Reader

read

read(*source: str | Path | DataFrame, read_func: Callable, **read_options: dict) -> DataFrame

Load data from source(s) as a PySpark DataFrame.

Parameters:

Name	Type	Description	Default
`*source`	`str \| Path \| DataFrame`	Arbitrary number of data references. If file-like reference, data will be loaded using `read_func` and optional `read_options`. If DataFrame, data will be returned.	`()`
`read_func`	`Callable`	Function to load data from source(s).	required
`**read_options`	`dict`	Additional arguments to pass to the read_function.	`{}`

Returns:

Type	Description
`DataFrame`	Object containing data from all source(s) provided.

Raises:

Type	Description
`PySparkException`	If reading source(s) cannot be performed successfully.

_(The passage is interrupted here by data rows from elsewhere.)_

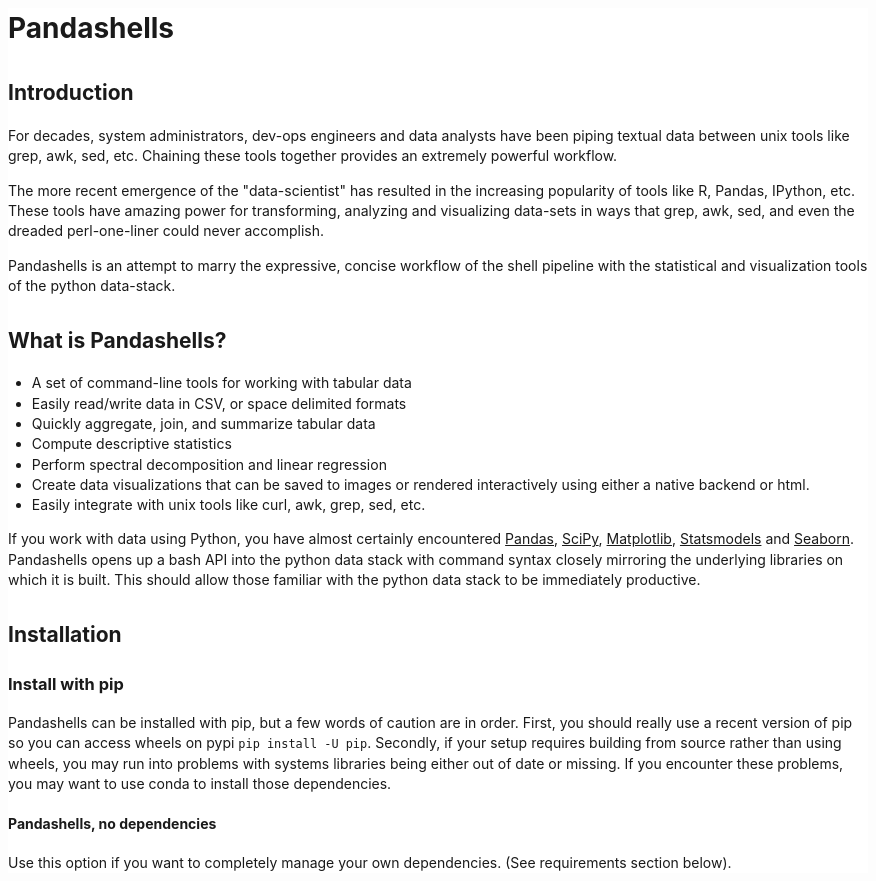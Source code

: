 
Pandashells                           
===

Introduction
---
For decades, system administrators, dev-ops engineers and data analysts have been
piping textual data between unix tools like grep, awk, sed, etc.  Chaining these
tools together provides an extremely powerful workflow.

The more recent emergence of the "data-scientist" has resulted in the increasing
popularity of tools like R, Pandas, IPython, etc.  These tools have amazing power
for transforming, analyzing and visualizing data-sets in ways that grep, awk,
sed, and even the dreaded perl-one-liner could never accomplish.

Pandashells is an attempt to marry the expressive, concise workflow of the shell pipeline
with the statistical and visualization tools of the python data-stack.


What is Pandashells?
----
* A set of command-line tools for working with tabular data
* Easily read/write data in CSV, or space delimited formats
* Quickly aggregate, join, and summarize tabular data 
* Compute descriptive statistics
* Perform spectral decomposition and linear regression
* Create data visualizations that can be saved to images or rendered interactively using 
  either a native backend or html.
* Easily integrate with unix tools like curl, awk, grep, sed, etc.

If you work with data using Python, you have almost certainly encountered 
<a href="http://pandas.pydata.org/">Pandas</a>,
<a href="http://www.scipy.org/">SciPy</a>, 
<a href="http://matplotlib.org/">Matplotlib</a>, 
<a href="http://statsmodels.sourceforge.net/">Statsmodels</a> and
<a href="http://stanford.edu/~mwaskom/software/seaborn/">Seaborn</a>.  Pandashells
opens up a bash API into the python data stack with command syntax
closely mirroring the underlying libraries on which it is built.  This should
allow those familiar with the python data stack to be immediately productive.


Installation
----

### Install with pip
Pandashells can be installed with pip, but a few words of caution are in order.  First,
you should really use a recent version of pip so you can access wheels on pypi
`pip install -U pip`.  Secondly, if your setup requires building from source rather
than using wheels, you may run into problems with systems libraries being either out of
date or missing.  If you encounter these problems, you may want to use conda to install those
dependencies.

#### Pandashells, no dependencies
Use this option if you want to completely manage your own dependencies.
(See requirements section below).

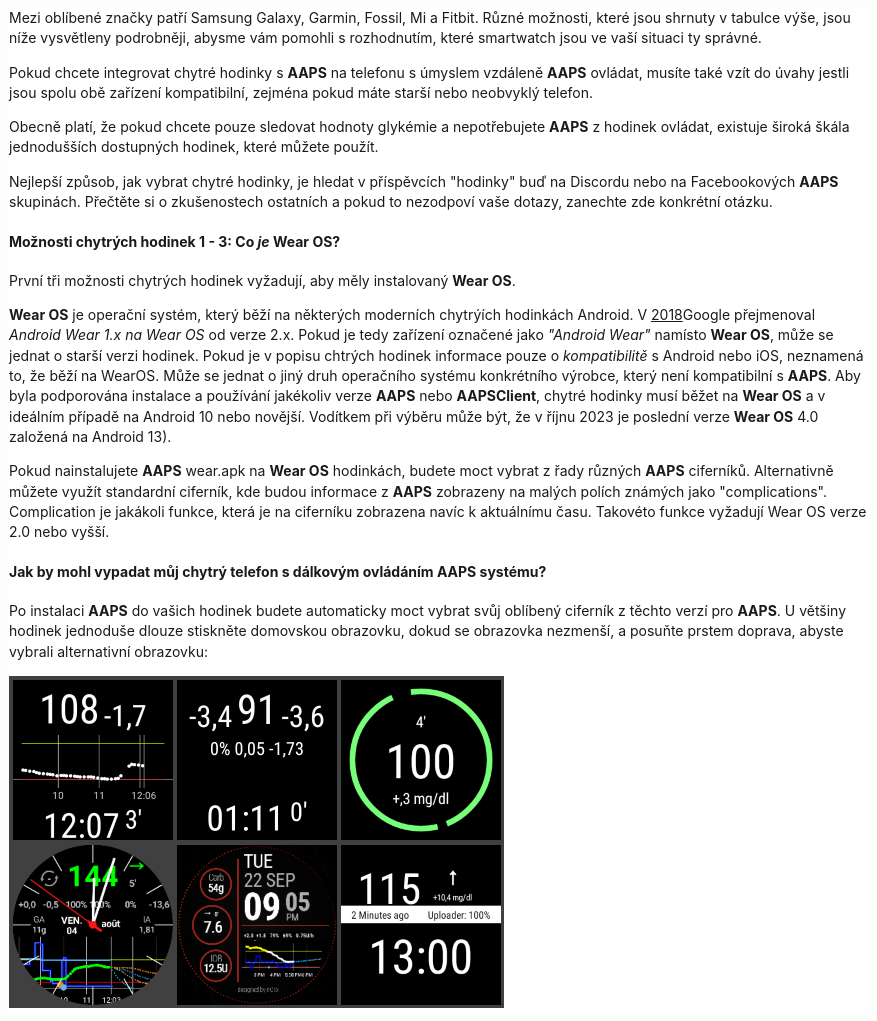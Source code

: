 Mezi oblíbené značky patří Samsung Galaxy, Garmin, Fossil, Mi a Fitbit. Různé možnosti, které jsou shrnuty v tabulce výše, jsou níže vysvětleny podrobněji, abysme vám pomohli s rozhodnutím, které smartwatch jsou ve vaší situaci ty správné.

Pokud chcete integrovat chytré hodinky s **AAPS** na telefonu s úmyslem vzdáleně **AAPS** ovládat, musíte také vzít do úvahy jestli jsou spolu obě zařízení kompatibilní, zejména pokud máte starší nebo neobvyklý telefon. 

Obecně platí, že pokud chcete pouze sledovat hodnoty glykémie a nepotřebujete **AAPS** z hodinek ovládat, existuje široká škála jednodušších dostupných hodinek, které můžete použít. 

Nejlepší způsob, jak vybrat chytré hodinky, je hledat v příspěvcích "hodinky" buď na Discordu nebo na Facebookových **AAPS** skupinách. Přečtěte si o zkušenostech ostatních a pokud to nezodpoví vaše dotazy, zanechte zde konkrétní otázku.  



#### Možnosti chytrých hodinek 1 - 3: Co _je_ Wear OS?

První tři možnosti chytrých hodinek vyžadují, aby měly instalovaný **Wear OS**. 

**Wear OS** je operační systém, který běží na některých moderních chytrýích hodinkách Android. V [2018](https://en.wikipedia.org/wiki/Wear_OS)Google přejmenoval _Android Wear 1.x na Wear OS_ od verze 2.x. Pokud je tedy zařízení označené jako _"Android Wear"_ namísto **Wear OS**, může se jednat o starší verzi hodinek. Pokud je v popisu chtrých hodinek informace pouze o _kompatibilitě_ s Android nebo iOS, neznamená to, že běží na WearOS. Může se jednat o jiný druh operačního systému konkrétního výrobce, který není kompatibilní s **AAPS**. Aby byla podporována instalace a používání jakékoliv verze **AAPS** nebo **AAPSClient**, chytré hodinky musí běžet na **Wear OS** a v ideálním případě na Android 10 nebo novější. Vodítkem při výběru může být, že v říjnu 2023 je poslední verze **Wear OS** 4.0 založená na Android 13).

Pokud nainstalujete **AAPS** wear.apk na **Wear OS** hodinkách, budete moct vybrat z řady různých **AAPS** ciferníků. Alternativně můžete využít standardní ciferník, kde budou informace z **AAPS** zobrazeny na malých polích známých jako "complications". Complication je jakákoli funkce, která je na ciferníku zobrazena navíc k aktuálnímu času. Takovéto funkce vyžadují Wear OS verze 2.0 nebo vyšší.




#### Jak by mohl vypadat můj chytrý telefon s dálkovým ovládáním AAPS systému?

Po instalaci **AAPS** do vašich hodinek budete automaticky moct vybrat svůj oblíbený ciferník z těchto verzí pro **AAPS**. U většiny hodinek jednoduše dlouze stiskněte domovskou obrazovku, dokud se obrazovka nezmenší, a posuňte prstem doprava, abyste vybrali alternativní obrazovku:  

![image](./images/67fd75f3-721c-438d-be01-1a8e03532290.png)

Source code in src/tidy_tools/functions/reader.py

def read(
    *source: str | Path | DataFrame,
    read_func: Callable,
    **read_options: dict,
) -> DataFrame:
    """
    Load data from source(s) as a PySpark DataFrame.

    Parameters
    ----------
    *source : str | Path | DataFrame
        Arbitrary number of data references. If file-like reference, data will
        be loaded using `read_func` and optional `read_options`. If DataFrame,
        data will be returned.
    read_func : Callable
        Function to load data from source(s).
    **read_options : dict
        Additional arguments to pass to the read_function.

    Returns
    -------
    DataFrame
        Object containing data from all source(s) provided.

    Raises
    ------
    PySparkException
        If reading source(s) cannot be performed successfully.
    """

    def _read_func(source: str | Path | DataFrame) -> DataFrame:
        """
        Wrap read function to skip DataFrame instances.

        Parameters
        ----------
        source : str | Path | DataFrame
            Reference to data object.

        Returns
        -------
        DataFrame
            Contents of data object.
        """
        if isinstance(source, DataFrame):
            return source
        return read_func(source, **read_options)

    try:
        logger.info(f"Attempting to load {len(source)} source(s)")
        data = concat(*map(_read_func, source))
        logger.success(f"Loaded {data.count():,} rows.")
    except PySparkException as e:
        logger.error("Reader failed while loading data.")
        raise e
    return data